AIM OF THE TASK> Starting at the line that contains "The computationally heavy", transcribe every remaining line of the entries exactly, including the last one.

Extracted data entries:
[Start of Attachment]

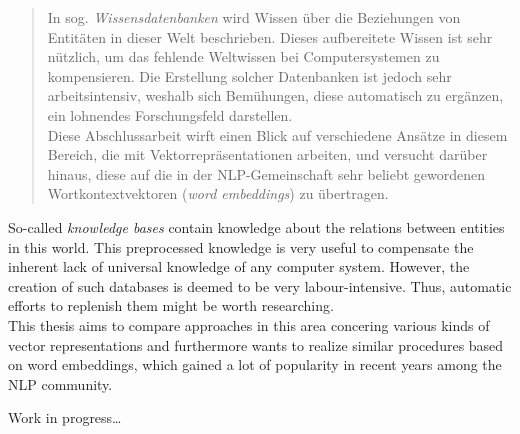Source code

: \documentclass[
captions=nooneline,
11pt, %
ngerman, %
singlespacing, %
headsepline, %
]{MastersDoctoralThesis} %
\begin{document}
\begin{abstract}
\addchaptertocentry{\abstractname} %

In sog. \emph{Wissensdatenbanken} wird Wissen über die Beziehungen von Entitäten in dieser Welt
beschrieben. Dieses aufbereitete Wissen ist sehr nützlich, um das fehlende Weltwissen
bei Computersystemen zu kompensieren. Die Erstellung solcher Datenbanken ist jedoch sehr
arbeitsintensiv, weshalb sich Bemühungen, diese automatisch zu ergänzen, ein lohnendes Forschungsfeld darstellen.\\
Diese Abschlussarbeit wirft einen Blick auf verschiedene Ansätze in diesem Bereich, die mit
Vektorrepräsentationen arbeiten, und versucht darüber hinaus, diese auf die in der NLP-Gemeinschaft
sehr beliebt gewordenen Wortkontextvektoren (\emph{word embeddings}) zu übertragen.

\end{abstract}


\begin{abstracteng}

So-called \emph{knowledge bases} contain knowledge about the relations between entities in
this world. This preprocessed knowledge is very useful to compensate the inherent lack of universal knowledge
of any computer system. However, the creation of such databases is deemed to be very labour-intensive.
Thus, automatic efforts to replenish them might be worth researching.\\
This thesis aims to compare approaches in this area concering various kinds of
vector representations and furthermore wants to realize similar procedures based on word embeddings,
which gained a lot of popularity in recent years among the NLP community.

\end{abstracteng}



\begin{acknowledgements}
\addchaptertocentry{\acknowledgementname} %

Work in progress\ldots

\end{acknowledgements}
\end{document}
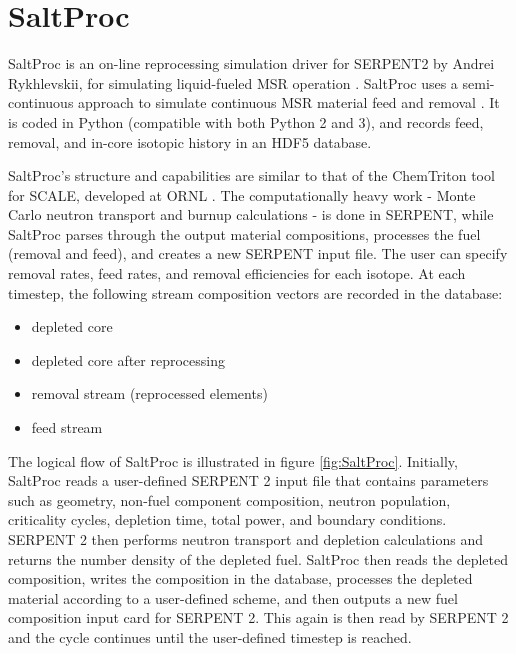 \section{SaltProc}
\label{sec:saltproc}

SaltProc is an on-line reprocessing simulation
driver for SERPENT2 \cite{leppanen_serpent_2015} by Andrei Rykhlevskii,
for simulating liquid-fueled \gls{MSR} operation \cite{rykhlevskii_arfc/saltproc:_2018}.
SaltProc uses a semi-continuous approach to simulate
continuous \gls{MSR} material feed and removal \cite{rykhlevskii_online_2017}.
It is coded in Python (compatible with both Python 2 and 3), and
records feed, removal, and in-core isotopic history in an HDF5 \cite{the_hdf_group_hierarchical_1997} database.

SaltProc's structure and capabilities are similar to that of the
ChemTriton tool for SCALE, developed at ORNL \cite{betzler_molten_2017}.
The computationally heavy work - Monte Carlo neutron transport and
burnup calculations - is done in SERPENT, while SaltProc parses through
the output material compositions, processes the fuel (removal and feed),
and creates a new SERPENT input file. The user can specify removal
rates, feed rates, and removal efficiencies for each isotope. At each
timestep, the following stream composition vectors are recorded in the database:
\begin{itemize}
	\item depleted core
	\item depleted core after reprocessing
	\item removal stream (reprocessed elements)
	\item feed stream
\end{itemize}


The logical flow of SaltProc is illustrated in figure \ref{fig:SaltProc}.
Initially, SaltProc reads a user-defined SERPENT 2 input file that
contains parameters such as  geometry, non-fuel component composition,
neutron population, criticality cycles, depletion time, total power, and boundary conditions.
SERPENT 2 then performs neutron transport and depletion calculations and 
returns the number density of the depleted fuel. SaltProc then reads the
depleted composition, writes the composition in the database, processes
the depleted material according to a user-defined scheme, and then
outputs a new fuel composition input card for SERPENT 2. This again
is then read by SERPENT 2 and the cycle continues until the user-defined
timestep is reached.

[End of Attachment]

EXERCISE RESPONSE>
The computationally heavy work - Monte Carlo neutron transport and
burnup calculations - is done in SERPENT, while SaltProc parses through
the output material compositions, processes the fuel (removal and feed),
and creates a new SERPENT input file. The user can specify removal
rates, feed rates, and removal efficiencies for each isotope. At each
timestep, the following stream composition vectors are recorded in the database:
\begin{itemize}
	\item depleted core
	\item depleted core after reprocessing
	\item removal stream (reprocessed elements)
	\item feed stream
\end{itemize}


The logical flow of SaltProc is illustrated in figure \ref{fig:SaltProc}.
Initially, SaltProc reads a user-defined SERPENT 2 input file that
contains parameters such as  geometry, non-fuel component composition,
neutron population, criticality cycles, depletion time, total power, and boundary conditions.
SERPENT 2 then performs neutron transport and depletion calculations and 
returns the number density of the depleted fuel. SaltProc then reads the
depleted composition, writes the composition in the database, processes
the depleted material according to a user-defined scheme, and then
outputs a new fuel composition input card for SERPENT 2. This again
is then read by SERPENT 2 and the cycle continues until the user-defined
timestep is reached.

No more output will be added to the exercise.